* Brief *
Check every line of the entries for the string "pointers" and return the ones that contain it.

* Input data *

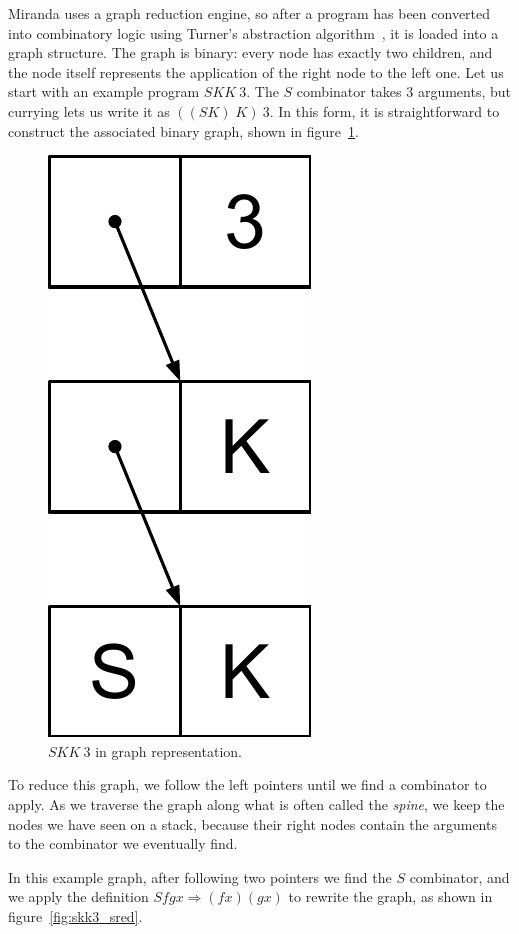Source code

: \documentclass[conference]{IEEEtran}
\begin{document}
Miranda uses a graph reduction engine, so after a program has been converted into combinatory logic using Turner's abstraction algorithm~\cite{turner_another_1979}, it is loaded into a graph structure.
The graph is binary: every node has exactly two children, and the node itself represents the application of the right node to the left one.
Let us start with an example program $SKK \ 3$.
The $S$ combinator takes 3 arguments, but currying lets us write it as $((SK) \; K)\ 3$.
In this form, it is straightforward to construct the associated binary graph, shown in figure~\ref{fig:skk3}.

\begin{figure}
    \includegraphics[width=.23\columnwidth]{skk3}
    \centering
    \caption{$SKK \ 3$ in graph representation.}
    \label{fig:skk3}
\end{figure}

To reduce this graph, we follow the left pointers until we find a combinator to apply.
As we traverse the graph along what is often called the \textit{spine}, we keep the nodes we have seen on a stack, because their right nodes contain the arguments to the combinator we eventually find.

In this example graph, after following two pointers we find the $S$ combinator, and we apply the definition $S f g x \Rightarrow (f x) (g x)$ to rewrite the graph, as shown in figure~\ref{fig:skk3_sred}.
\end{document}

* The completed task *
To reduce this graph, we follow the left pointers until we find a combinator to apply.
In this example graph, after following two pointers we find the $S$ combinator, and we apply the definition $S f g x \Rightarrow (f x) (g x)$ to rewrite the graph, as shown in figure~\ref{fig:skk3_sred}.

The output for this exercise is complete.